▶ _INSTRUCTIONS FOR THE TASK_
A picture should never appear in your copy. Transcribe the listing exactly from its first line through the line with "x, x \in A$.", both ends included.

▶ _DATA IN THIS EXERCISE_
----------
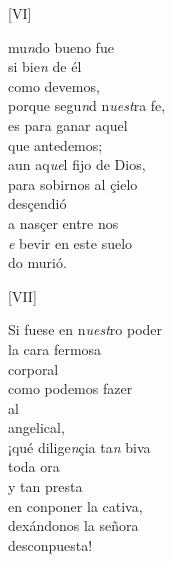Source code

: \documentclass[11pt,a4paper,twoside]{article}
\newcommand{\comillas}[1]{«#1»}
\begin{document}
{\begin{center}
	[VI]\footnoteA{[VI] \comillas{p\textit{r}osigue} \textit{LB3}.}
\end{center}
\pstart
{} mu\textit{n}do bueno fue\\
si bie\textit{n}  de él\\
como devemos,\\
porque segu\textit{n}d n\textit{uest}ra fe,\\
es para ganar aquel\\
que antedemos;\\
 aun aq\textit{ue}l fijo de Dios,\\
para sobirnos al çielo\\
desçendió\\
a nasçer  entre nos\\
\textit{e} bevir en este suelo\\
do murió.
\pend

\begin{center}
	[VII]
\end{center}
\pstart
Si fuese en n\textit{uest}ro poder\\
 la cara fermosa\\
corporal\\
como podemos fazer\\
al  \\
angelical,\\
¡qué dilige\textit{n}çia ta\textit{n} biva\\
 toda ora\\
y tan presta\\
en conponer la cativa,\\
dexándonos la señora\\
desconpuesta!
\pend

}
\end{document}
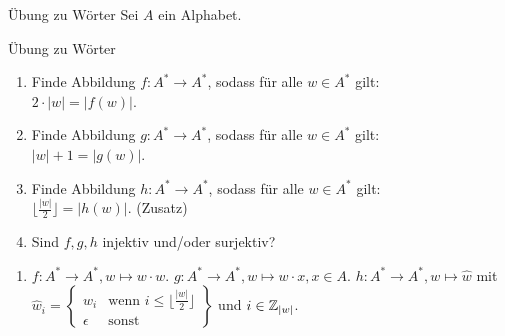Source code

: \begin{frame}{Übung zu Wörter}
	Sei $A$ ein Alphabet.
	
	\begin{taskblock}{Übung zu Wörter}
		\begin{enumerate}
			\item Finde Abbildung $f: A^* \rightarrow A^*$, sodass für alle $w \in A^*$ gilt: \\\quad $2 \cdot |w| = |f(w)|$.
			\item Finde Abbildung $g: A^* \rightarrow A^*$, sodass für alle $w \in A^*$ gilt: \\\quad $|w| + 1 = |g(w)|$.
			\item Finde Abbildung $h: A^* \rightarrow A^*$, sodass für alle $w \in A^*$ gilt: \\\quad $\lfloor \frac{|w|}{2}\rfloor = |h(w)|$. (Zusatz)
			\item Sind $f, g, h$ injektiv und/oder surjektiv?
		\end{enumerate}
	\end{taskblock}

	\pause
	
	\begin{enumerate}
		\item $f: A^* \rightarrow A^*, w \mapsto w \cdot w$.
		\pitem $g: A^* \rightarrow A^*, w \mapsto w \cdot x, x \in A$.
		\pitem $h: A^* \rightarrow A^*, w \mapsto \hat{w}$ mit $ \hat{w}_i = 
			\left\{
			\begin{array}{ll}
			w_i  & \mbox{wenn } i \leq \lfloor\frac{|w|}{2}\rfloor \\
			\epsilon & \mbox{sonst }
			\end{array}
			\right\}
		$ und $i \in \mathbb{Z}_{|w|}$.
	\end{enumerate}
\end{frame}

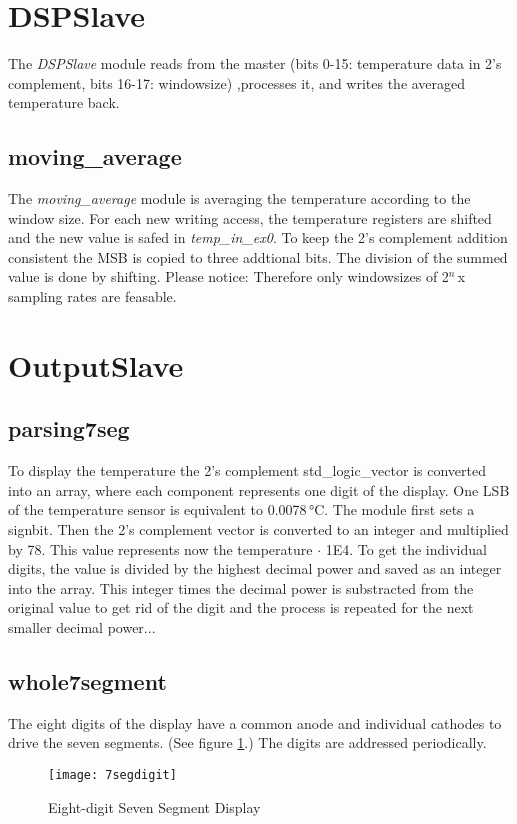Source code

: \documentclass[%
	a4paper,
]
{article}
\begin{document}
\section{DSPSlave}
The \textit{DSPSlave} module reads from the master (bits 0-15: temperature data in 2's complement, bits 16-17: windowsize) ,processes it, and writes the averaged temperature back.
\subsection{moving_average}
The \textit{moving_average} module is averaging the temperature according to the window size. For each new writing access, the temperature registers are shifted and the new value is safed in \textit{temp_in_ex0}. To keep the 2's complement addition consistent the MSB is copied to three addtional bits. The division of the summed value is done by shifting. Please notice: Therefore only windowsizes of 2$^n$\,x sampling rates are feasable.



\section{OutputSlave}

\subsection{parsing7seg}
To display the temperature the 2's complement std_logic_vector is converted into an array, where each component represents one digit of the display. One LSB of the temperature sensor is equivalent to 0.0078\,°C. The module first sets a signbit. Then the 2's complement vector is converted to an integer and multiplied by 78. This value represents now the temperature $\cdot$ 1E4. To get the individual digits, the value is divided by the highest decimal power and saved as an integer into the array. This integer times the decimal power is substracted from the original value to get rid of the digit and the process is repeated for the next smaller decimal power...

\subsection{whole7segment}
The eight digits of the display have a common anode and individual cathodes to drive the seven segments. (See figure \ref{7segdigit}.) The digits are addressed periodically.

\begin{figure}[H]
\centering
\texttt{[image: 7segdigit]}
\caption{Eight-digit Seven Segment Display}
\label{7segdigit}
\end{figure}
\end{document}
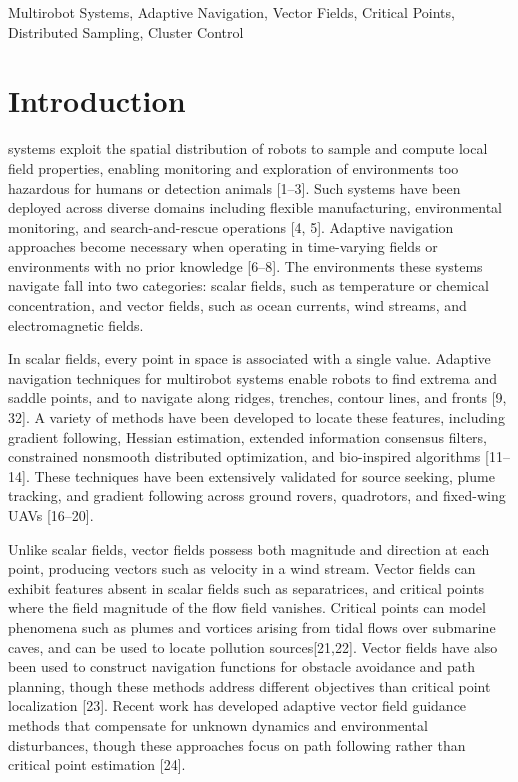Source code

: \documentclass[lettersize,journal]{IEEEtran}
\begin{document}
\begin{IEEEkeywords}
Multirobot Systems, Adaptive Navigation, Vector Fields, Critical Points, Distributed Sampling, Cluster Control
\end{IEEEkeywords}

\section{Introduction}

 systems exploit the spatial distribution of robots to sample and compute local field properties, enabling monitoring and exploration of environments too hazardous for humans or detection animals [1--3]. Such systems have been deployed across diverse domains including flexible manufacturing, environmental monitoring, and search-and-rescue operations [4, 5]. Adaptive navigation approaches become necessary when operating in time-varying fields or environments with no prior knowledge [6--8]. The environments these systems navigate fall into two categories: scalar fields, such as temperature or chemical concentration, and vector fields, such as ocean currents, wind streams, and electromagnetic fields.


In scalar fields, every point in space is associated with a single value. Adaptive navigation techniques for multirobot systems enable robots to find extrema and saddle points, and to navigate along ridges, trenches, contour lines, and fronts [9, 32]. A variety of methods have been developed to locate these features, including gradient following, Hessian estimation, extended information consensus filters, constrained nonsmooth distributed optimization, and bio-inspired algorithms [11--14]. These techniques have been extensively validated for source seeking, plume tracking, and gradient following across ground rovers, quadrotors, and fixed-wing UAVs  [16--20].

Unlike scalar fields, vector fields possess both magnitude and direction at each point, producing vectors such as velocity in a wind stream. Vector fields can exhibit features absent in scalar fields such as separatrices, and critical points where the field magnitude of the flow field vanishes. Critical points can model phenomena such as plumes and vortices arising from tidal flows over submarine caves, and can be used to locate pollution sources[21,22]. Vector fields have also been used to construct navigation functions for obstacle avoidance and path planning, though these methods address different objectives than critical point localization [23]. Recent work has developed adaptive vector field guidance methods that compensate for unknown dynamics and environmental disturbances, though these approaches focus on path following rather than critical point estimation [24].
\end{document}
----------
▶ _OUTPUT BELOW_
Source code

: \documentclass[11pt,a4paper,twoside]{article}
\newcommand{\comillas}[1]{«#1»}
\begin{document}
{\begin{center}
	[VI]\footnoteA{[VI] \comillas{p\textit{r}osigue} \textit{LB3}.}
\end{center}
\pstart
{} mu\textit{n}do bueno fue\\
si bie\textit{n}  de él\\
como devemos,\\
porque segu\textit{n}d n\textit{uest}ra fe,\\
es para ganar aquel\\
que antedemos;\\
 aun aq\textit{ue}l fijo de Dios,\\
para sobirnos al çielo\\
desçendió\\
a nasçer  entre nos\\
\textit{e} bevir en este suelo\\
do murió.
\pend

\begin{center}
	[VII]
\end{center}
\pstart
Si fuese en n\textit{uest}ro poder\\
 la cara fermosa\\
corporal\\
como podemos fazer\\
al  \\
angelical,\\
¡qué dilige\textit{n}çia ta\textit{n} biva\\
 toda ora\\
y tan presta\\
en conponer la cativa,\\
dexándonos la señora\\
desconpuesta!
\pend

}
\end{document}
Source code

: \begin{frame}{Übung zu Wörter}
	Sei $A$ ein Alphabet.
	
	\begin{taskblock}{Übung zu Wörter}
		\begin{enumerate}
			\item Finde Abbildung $f: A^* \rightarrow A^*$, sodass für alle $w \in A^*$ gilt: \\\quad $2 \cdot |w| = |f(w)|$.
			\item Finde Abbildung $g: A^* \rightarrow A^*$, sodass für alle $w \in A^*$ gilt: \\\quad $|w| + 1 = |g(w)|$.
			\item Finde Abbildung $h: A^* \rightarrow A^*$, sodass für alle $w \in A^*$ gilt: \\\quad $\lfloor \frac{|w|}{2}\rfloor = |h(w)|$. (Zusatz)
			\item Sind $f, g, h$ injektiv und/oder surjektiv?
		\end{enumerate}
	\end{taskblock}

	\pause
	
	\begin{enumerate}
		\item $f: A^* \rightarrow A^*, w \mapsto w \cdot w$.
		\pitem $g: A^* \rightarrow A^*, w \mapsto w \cdot x, x \in A$.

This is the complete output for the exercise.